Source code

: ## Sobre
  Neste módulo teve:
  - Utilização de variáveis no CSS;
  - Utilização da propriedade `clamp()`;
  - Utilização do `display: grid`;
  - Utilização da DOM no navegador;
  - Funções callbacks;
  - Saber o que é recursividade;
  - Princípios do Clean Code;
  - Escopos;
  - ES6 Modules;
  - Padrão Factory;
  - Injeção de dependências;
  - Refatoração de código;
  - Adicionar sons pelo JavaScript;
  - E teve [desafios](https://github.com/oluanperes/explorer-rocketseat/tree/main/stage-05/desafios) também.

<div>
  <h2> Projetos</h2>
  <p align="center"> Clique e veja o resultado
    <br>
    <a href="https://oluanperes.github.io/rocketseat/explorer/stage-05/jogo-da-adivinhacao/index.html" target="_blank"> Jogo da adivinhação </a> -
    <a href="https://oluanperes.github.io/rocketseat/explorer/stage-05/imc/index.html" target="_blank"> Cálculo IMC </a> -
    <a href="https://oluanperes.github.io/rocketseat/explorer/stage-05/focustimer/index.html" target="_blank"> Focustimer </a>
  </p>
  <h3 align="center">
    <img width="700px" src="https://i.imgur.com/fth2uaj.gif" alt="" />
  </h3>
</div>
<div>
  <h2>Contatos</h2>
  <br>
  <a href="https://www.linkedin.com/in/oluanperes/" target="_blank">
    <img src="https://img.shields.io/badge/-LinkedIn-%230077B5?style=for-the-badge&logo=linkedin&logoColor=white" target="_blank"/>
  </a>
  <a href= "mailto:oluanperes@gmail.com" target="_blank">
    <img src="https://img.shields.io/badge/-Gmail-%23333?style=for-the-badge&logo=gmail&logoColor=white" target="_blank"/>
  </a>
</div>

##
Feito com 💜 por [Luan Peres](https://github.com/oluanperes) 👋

----------

**What you have to do:** Filter the entries and keep only the lines holding "Utilização".

**Result:**
  - Utilização de variáveis no CSS;
  - Utilização da propriedade `clamp()`;
  - Utilização do `display: grid`;
  - Utilização da DOM no navegador;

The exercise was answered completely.